# Service design question.



## telsa (May 22, 2015)

ONLY 50 feet ?

Out my way that run would be trenched.

Indeed, setting a new Service at the pole barn (3R) and trenching to the house to feed the old panel -- now fed as a sub-panel -- would be considered. [ The trench could reach right to the basement wall. Ohio means to me: easy digging. ] You could even drop in a second panel in his basement -- fed by a parallel feeder run -- if there's a need. 

Trenching means no worries about weather. 

As a practical matter, over head transmission to a pole barn rings alarm bells: is there ANY chance that fork lift activity will occur thereabouts?

I'll take a WAG and assume that the fellow has asphalt and concrete that obstructs ditching.


----------



## fargowires (Aug 26, 2010)

telsa said:


> ONLY 50 feet ?
> 
> . Ohio means to me: easy digging.
> 
> ...


----------



## JohnJ65 (May 8, 2008)

The first thing I said was "lets run this underground and keep it safe and pretty" 

He said nope, he does not want his driveway cut in two, and it looks like he just put in a new water well right where I would be trenching it. He said he talked to the power company about a second service drop for the barn and they mentioned they would charge him commercial rate for that service. He don't want dat.


----------



## backstay (Feb 3, 2011)

I wouldn't go to 1/0 for the pole building. 1 should be fine. I didn't look it up, just saying.


----------



## 37523 (Dec 30, 2012)

I have 500' overhead #2 Al to the house, nominal 100A. 

It's saggy (lamp-dim). 

1/10th the distance would hardly sag at all. 

And it is only a pole-barn. 

I vote #2.


----------



## JohnJ65 (May 8, 2008)

Drove by the job the other day and somebody cheaper took care of it! 

I still want to know if I was to install a meter panel combo and I fed a seperate structure along with a house, could I use the smaller wire allowed with 310.15 in the service mast?


----------



## Roger123 (Sep 23, 2007)

JohnJ65 said:


> Drove by the job the other day and somebody cheaper took care of it!
> 
> I still want to know if I was to install a meter panel combo and I fed a seperate structure along with a house, could I use the smaller wire allowed with 310.15 in the service mast?

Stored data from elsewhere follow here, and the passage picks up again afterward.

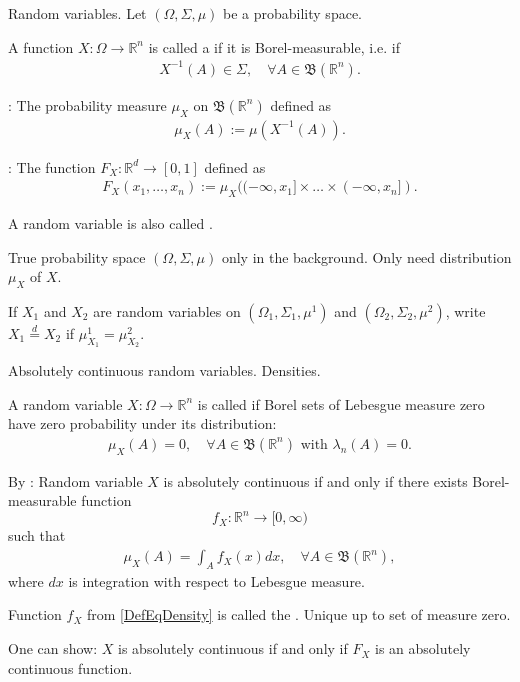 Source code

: \begin{frame}{Random variables. }
Let $(\Omega,\Sigma,\mu)$ be a probability space. 
\bit
\item<1-> A function $X:\Omega\to\mathbb{R}^n$ is
called a  if it is Borel-measurable, i.e. if 
\begin{align*}
X^{-1}(A)\in\Sigma, \quad \forall A\in\mathfrak{B}(\mathbb{R}^n). 
\end{align*}
\item<2-> : The probability measure $\mu_X$ on $\mathfrak{B}(\mathbb{R}^n)$ defined as
\begin{align*}
\mu_X(A):=\mu(X^{-1}(A)).
\end{align*}
\item<3-> : The function $F_X:\mathbb{R}^d\to [0,1]$ defined as
\begin{align*}
F_X(x_1,\dots,x_n):=\mu_X((-\infty,x_1]\times\dots\times (-\infty,x_n]). 
\end{align*}   
\eit
{}
\bit
\item<4-> A random variable is also called .
\item<5-> True probability space $(\Omega,\Sigma,\mu)$ only in the background. Only need distribution
$\mu_X$ of $X$. 
\item<6-> [\iarrow] If $X_1$ and $X_2$ are random variables on $(\Omega_1,\Sigma_1,\mu^1)$ and $(\Omega_2,\Sigma_2,\mu^2)$,
write $X_1\stackrel{d}{=}X_2$ if $\mu^1_{X_1}=\mu^2_{X_2}$.
\eit 
\end{frame}


\begin{frame}{Absolutely continuous random variables. Densities.}
\bit
\item<1-> A random variable $X:\Omega\to\mathbb{R}^n$ is called  if Borel sets of Lebesgue measure zero have zero probability
under its distribution:
\begin{align*}
\mu_X(A)=0,\quad \text{$\forall A\in\mathfrak{B}(\mathbb{R}^n)$ with $\lambda_n(A)=0$}.
\end{align*} 
\item<2-> By : Random variable $X$ is absolutely continuous if and only if
there exists Borel-measurable function
\[
f_X:\mathbb{R}^n\to[0,\infty)
\]
such that 
\begin{align}\label{DefEqDensity} 
\mu_X(A)=\int_{A}f_X(x)dx,\quad \forall A\in\mathfrak{B}(\mathbb{R}^n),
\end{align}
where $dx$ is integration with respect to Lebesgue measure.
\item<3-> Function $f_X$ from \eqref{DefEqDensity} is called the . Unique up to set of measure zero.
\item<4-> One can show: $X$ is absolutely continuous if and only if $F_X$ is an absolutely continuous function.
\eit
\end{frame}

Yes, because the service entrance wires, (the wires from the point of connection at the weatherhead and the line side of the meter) are supplying the entire load of the dwelling.


----------



## macmikeman (Jan 23, 2007)

Is this a real farm? You said pole barn, so maybe it is a working farm? If so, article 547.2 regarding setting a pole in a central location and then all of article 547. 

If this is just a garage building in a residential neighborhood,then I would trench from the main house out to the ''barn'' and drop pvc into the trench and 3 #1/0 alum with a #2 for the grounding conductor. Run that to a disconnect mounted to the ''barn'' and then up to a sub panel. It is a sub feed so no the #2 is not allowed as the entire load is not on one panel.


----------



## JohnJ65 (May 8, 2008)

Hey Roger, thank you. So a seperate garage / workshop would still be considered a dwelling. 

It was just a garage, job is done now by others.


----------